A consagração em Posturas Camarárias específicas e ainda vigentes, das banca(das)
fixas e ou móveis bem como dos vendedores ambulantes, deve fazer-nos reflectir
seriamente se é correcto continuar a usar a designação de “informais” as actividades
comerciais realizadas nestes moldes.
A relevância que as bancas e os vendedores ambulantes têm no nosso dia-dia,
portanto, na nossa economia, aliado ao facto de estarem largamente regulados nas Posturas
camarárias, é uma oportunidade para se aprofundar o estudo destas realidades sócio-
económicas por forma a aperfeiçoa-las e ver como é que podem ser integradas nos
documentos micro e macro-económico.
Mas qual seria a natureza jurídica da banca e do vendedor ambulante?
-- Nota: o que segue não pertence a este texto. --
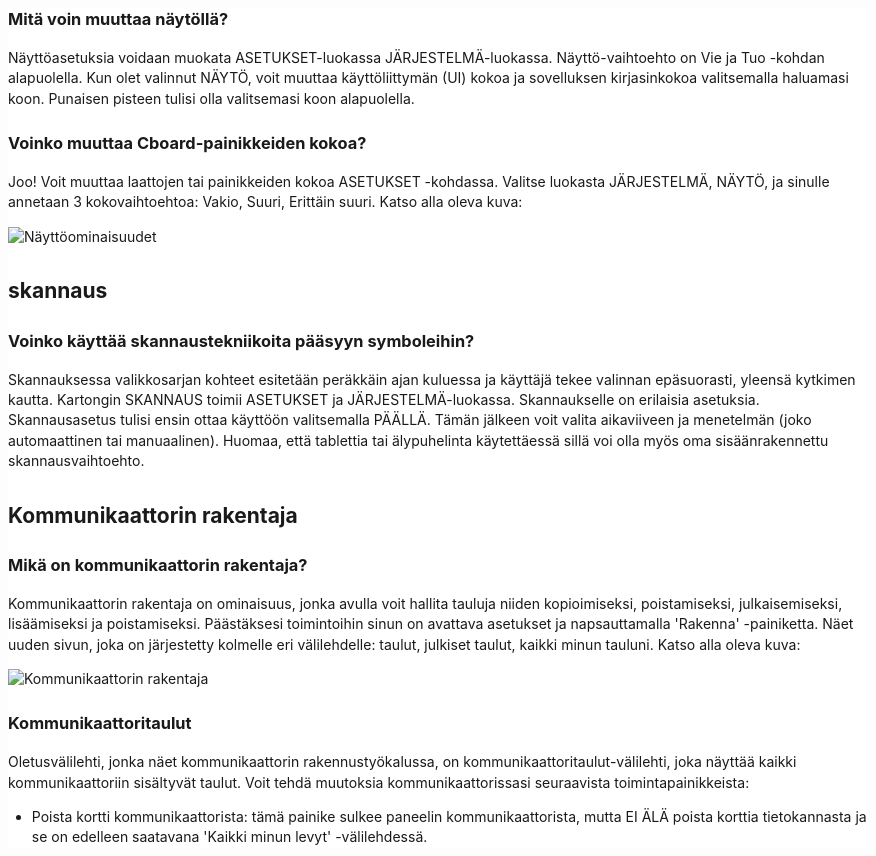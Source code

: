 ### <a name='WhatcanIchangeonthedisplay'></a>Mitä voin muuttaa näytöllä?

Näyttöasetuksia voidaan muokata ASETUKSET-luokassa JÄRJESTELMÄ-luokassa. Näyttö-vaihtoehto on Vie ja Tuo -kohdan alapuolella. Kun olet valinnut NÄYTÖ, voit muuttaa käyttöliittymän (UI) kokoa ja sovelluksen kirjasinkokoa valitsemalla haluamasi koon. Punaisen pisteen tulisi olla valitsemasi koon alapuolella.

### <a name='CanIresizebuttonsonCboard'></a>Voinko muuttaa Cboard-painikkeiden kokoa?

Joo! Voit muuttaa laattojen tai painikkeiden kokoa ASETUKSET -kohdassa. Valitse luokasta JÄRJESTELMÄ, NÄYTÖ, ja sinulle annetaan 3 kokovaihtoehtoa: Vakio, Suuri, Erittäin suuri. Katso alla oleva kuva:

![Näyttöominaisuudet](/images/help/display.png "Display capabilities")

## <a name='Scanning'></a>skannaus

### <a name='CanIusescanningtechniquestoaccesssymbols'></a>Voinko käyttää skannaustekniikoita pääsyyn symboleihin?

Skannauksessa valikkosarjan kohteet esitetään peräkkäin ajan kuluessa ja käyttäjä tekee valinnan epäsuorasti, yleensä kytkimen kautta. Kartongin SKANNAUS toimii ASETUKSET ja JÄRJESTELMÄ-luokassa. Skannaukselle on erilaisia asetuksia. Skannausasetus tulisi ensin ottaa käyttöön valitsemalla PÄÄLLÄ. Tämän jälkeen voit valita aikaviiveen ja menetelmän (joko automaattinen tai manuaalinen). Huomaa, että tablettia tai älypuhelinta käytettäessä sillä voi olla myös oma sisäänrakennettu skannausvaihtoehto.

## <a name='CommunicatorBuilder'></a>Kommunikaattorin rakentaja

### <a name='Whatiscommbuilder'></a>Mikä on kommunikaattorin rakentaja?

Kommunikaattorin rakentaja on ominaisuus, jonka avulla voit hallita tauluja niiden kopioimiseksi, poistamiseksi, julkaisemiseksi, lisäämiseksi ja poistamiseksi. Päästäksesi toimintoihin sinun on avattava asetukset ja napsauttamalla 'Rakenna' -painiketta. Näet uuden sivun, joka on järjestetty kolmelle eri välilehdelle: taulut, julkiset taulut, kaikki minun tauluni. Katso alla oleva kuva:

![Kommunikaattorin rakentaja](/images/help/communicator.png "Communicator builder")

### <a name='CommunicatorBoards'></a>Kommunikaattoritaulut

Oletusvälilehti, jonka näet kommunikaattorin rakennustyökalussa, on kommunikaattoritaulut-välilehti, joka näyttää kaikki kommunikaattoriin sisältyvät taulut. Voit tehdä muutoksia kommunikaattorissasi seuraavista toimintapainikkeista:

* Poista kortti kommunikaattorista: tämä painike sulkee paneelin kommunikaattorista, mutta EI ÄLÄ poista korttia tietokannasta ja se on edelleen saatavana 'Kaikki minun levyt' -välilehdessä.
A banca
pode ser cotejada com o estabelecimento comercial, mas não possui mínimos elementos
para ser considerada como tal. Contudo, é sem dúvidas um simples meio material de
exercício do pequeno comércio por quem não pode ainda ser considerado comercante.
O vendedor ambulante é um pequeno comerciante dissuasor do mercado como espaço
físico. É verdade que o comércio electrónico também é dissuasor do mercado físico, mas
este perde a corrida face ao vendedor ambulante que tem em mão o produto ou serviço à
venda e pronto para a entrega no momento e local da transacção.